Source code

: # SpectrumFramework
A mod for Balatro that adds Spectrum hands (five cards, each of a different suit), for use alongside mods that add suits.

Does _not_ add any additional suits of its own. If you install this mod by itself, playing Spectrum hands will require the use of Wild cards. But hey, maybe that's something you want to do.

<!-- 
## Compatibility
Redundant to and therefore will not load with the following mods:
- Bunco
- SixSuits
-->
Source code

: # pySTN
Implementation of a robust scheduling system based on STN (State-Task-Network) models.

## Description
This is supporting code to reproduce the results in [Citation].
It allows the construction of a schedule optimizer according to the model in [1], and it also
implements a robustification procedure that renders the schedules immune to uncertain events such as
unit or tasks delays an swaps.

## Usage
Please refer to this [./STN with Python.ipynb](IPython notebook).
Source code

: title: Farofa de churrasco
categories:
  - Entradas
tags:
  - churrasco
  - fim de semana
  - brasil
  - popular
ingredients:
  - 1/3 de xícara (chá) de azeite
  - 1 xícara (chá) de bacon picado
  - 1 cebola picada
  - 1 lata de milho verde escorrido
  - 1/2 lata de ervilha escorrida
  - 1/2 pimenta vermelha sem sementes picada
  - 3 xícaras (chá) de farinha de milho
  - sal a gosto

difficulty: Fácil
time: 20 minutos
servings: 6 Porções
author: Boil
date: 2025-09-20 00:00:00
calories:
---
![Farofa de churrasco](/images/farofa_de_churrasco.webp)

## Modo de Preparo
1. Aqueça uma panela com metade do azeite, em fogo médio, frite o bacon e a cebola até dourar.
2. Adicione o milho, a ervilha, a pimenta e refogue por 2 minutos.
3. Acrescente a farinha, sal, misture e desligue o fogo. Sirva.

------

Go through the records and show every line with the string "that" in it.

EXERCISE RESPONSE
A mod for Balatro that adds Spectrum hands (five cards, each of a different suit), for use alongside mods that add suits.
Does _not_ add any additional suits of its own. If you install this mod by itself, playing Spectrum hands will require the use of Wild cards. But hey, maybe that's something you want to do.
implements a robustification procedure that renders the schedules immune to uncertain events such as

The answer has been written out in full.